Thinking positively, I am convinced that a hiring wave will follow the disastrous consequences of lock- downs and redundancies which probably hit the travel, hospitality and tourism industry harder than any other sector. This extreme situation is the result of the fact that you cannot store service, travel or accommodation capacities and that supply, as well as demand, will still be limited for quite some time. The question seems to be, whether the period ahead needs the same type of people and competencies we have seen in decades of continuous growth – occasionally paired with management negligence in anticipated comfort zones.

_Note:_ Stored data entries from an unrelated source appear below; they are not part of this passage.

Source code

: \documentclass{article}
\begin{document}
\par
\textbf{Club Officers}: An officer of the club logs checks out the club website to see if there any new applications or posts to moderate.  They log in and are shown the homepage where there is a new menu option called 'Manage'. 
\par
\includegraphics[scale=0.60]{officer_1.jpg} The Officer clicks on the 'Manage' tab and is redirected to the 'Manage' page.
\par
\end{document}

As a seasoned “fire fighter” through my work in the relevant industries with executive experience and insights collected through assignments on 4 continents, I have developed my own strategy in selecting and hiring key talent at both line and management levels. In 25 years of having influence in the selection and hiring processes for several hundreds of people, I can count on the fingers of one hand the candidates who did not work out. Then again, my practise is quite different to the mainstream methods and relatively time consuming, although for my assignments, it always paid off. In reviewing CVs,  I look at whether they tell a story (not necessarily whether the candidates have done exactly the same job or task as the position calls for), I talk with as many candidates as possible, especially when it comes to those who would have direct reporting positions, preferring long lists instead of short lists, as documents seldom tell you enough about entrepreneurship, strategic or social intelligence, analytical skills, the candidate´s ability to formulate complex scenarios in clear sentences, the balance between task- and result- orientation, problem solving skills, potential, loyalty, spirit, honesty, integrity, reliability, ego control, structured approach to managing situations, drive, ambition … and having a sense of humour. Documents tell you about previous technical experience, which becomes less relevant after a few months of orientation anyway. Personality and attitude remain relevant assets through the whole employment history.

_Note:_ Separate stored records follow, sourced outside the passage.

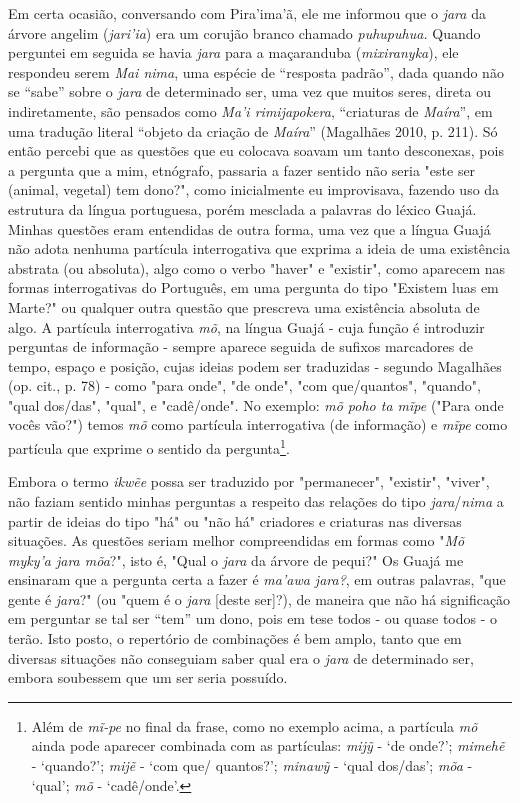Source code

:Em certa ocasião, conversando com Pira'ima'ã, ele me informou que o
\emph{jara} da árvore angelim (\emph{jari'ia}) era um corujão branco
chamado \emph{puhupuhua.} Quando perguntei em seguida se havia
\emph{jara} para a maçaranduba (\emph{mixiranyka}), ele respondeu serem
\emph{Mai nima}, uma espécie de ``resposta padrão'', dada quando não se
``sabe'' sobre o \emph{jara} de determinado ser, uma vez que muitos
seres, direta ou indiretamente, são pensados como \emph{Ma'i
rimijapokera}, ``criaturas de \emph{Maíra}'', em uma tradução literal
``objeto da criação de \emph{Maíra}'' (Magalhães 2010, p. 211). Só então
percebi que as questões que eu colocava soavam um tanto desconexas, pois
a pergunta que a mim, etnógrafo, passaria a fazer sentido não seria
"este ser (animal, vegetal) tem dono?", como inicialmente eu
improvisava, fazendo uso da estrutura da língua portuguesa, porém
mesclada a palavras do léxico Guajá. Minhas questões eram entendidas de
outra forma, uma vez que a língua Guajá não adota nenhuma partícula
interrogativa que exprima a ideia de uma existência abstrata (ou
absoluta), algo como o verbo "haver" e "existir", como aparecem nas
formas interrogativas do Português, em uma pergunta do tipo "Existem
luas em Marte?" ou qualquer outra questão que prescreva uma existência
absoluta de algo. A partícula interrogativa \emph{mõ}, na língua Guajá -
cuja função é introduzir perguntas de informação - sempre aparece
seguida de sufixos marcadores de tempo, espaço e posição, cujas ideias
podem ser traduzidas - segundo Magalhães (op. cit., p. 78) - como "para
onde", "de onde", "com que/quantos", "quando", "qual dos/das", "qual", e
"cadê/onde". No exemplo: \emph{mõ poho ta mĩpe} ("Para onde vocês vão?")
temos \emph{mõ} como partícula interrogativa (de informação) e
\emph{mĩpe} como partícula que exprime o sentido da pergunta\footnote{Além
  de \emph{mĩ-pe} no final da frase, como no exemplo acima, a partícula
  \emph{mõ} ainda pode aparecer combinada com as partículas: \emph{mijỹ}
  - `de onde?'; \emph{mimehẽ} - `quando?'; \emph{mijẽ} - `com que/
  quantos?'; \emph{minawỹ} - `qual dos/das'; \emph{mõa} - `qual';
  \emph{mõ} - `cadê/onde'.}.

Embora o termo \emph{ikwẽe} possa ser traduzido por "permanecer",
"existir", "viver", não faziam sentido minhas perguntas a respeito das
relações do tipo \emph{jara}/\emph{nima} a partir de ideias do tipo "há"
ou "não há" criadores e criaturas nas diversas situações. As questões
seriam melhor compreendidas em formas como "\emph{Mõ myky'a jara mõa}?",
isto é, "Qual o \emph{jara} da árvore de pequi?" Os Guajá me ensinaram
que a pergunta certa a fazer é \emph{ma'awa jara?}, em outras palavras,
"que gente é \emph{jara}?" (ou "quem é o \emph{jara} {[}deste ser{]}?),
de maneira que não há significação em perguntar se tal ser ``tem'' um
dono, pois em tese todos - ou quase todos - o terão. Isto posto, o
repertório de combinações é bem amplo, tanto que em diversas situações
não conseguiam saber qual era o \emph{jara} de determinado ser, embora
soubessem que um ser seria possuído.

When the sun is out and the sea is calm, most people look good in keeping a steady course. Stormy weather and navigating in unchartered waters bring up true talents and resilient attitudes – or uncover fatal gaps. Top executives not only need to fill boxes with people for jobs to be done, they are also the curators of the company spirit and values – in one way or another, make or break. Along with discipline, a lasting cohesive positive spirit will be key in the critical times on the horizon.

Having said that, from my perspective, I have realized what decades of comfort zones and natural growth in this industry have done to recruitment and selection practises. When new recruiting waves should emphasise the spotting and onboarding of currently required competencies, it might be reasonable to rethink common habits in recruiting, selection and leadership.

To that point, here are a few myths and widely common practises that might need to be questioned:

  1. I only have time to spend 6 seconds on average for initial CV screening

Of course, I do understand the situation of HR people and recruiters with hundreds of CVs flowing in day by day, but I don´t accept that as an excuse. Understanding this, you can spot, whether the candidate has technical experience for doing a certain job. However, you cannot see beyond that experience, especially in terms of the candidate´s values, which I would emphasise the most. Recruitment has become a box-ticking exercise based on buzz words, the initial screening often delegated to young graduates or, even worse, to ATC computerized processes. I fully agree that for certain roles, this is good enough, but for many roles and positions, based on that practise, you throw away talent into the bin. Even more so, it is a lost opportunity, especially if the buzz words were the wrong ones as you can never foresee what kind of potential and talent might be knocking on your door. Whoever completely disagrees with me here, should certainly not mention the phrase “We are in the war for talent” anymore. In particular this applies to hiring managers who are too busy to dig into all the relevant candidates at hand and only want to see two or three profiles. They should rather skip a lunch and take the time to look for the best: not only the candidates who can do the job or fill a gap, not the ones who come closest to the defined buzz words and stereotypes, but the ones who can generate the best possible value for the company, the ones who can make a difference. I am often surprised and disappointed to see executives spend time in endless or useless meetings, luncheons or conferences, rather than dedicate significant time to the selection and careful handling of the primary assets of a company.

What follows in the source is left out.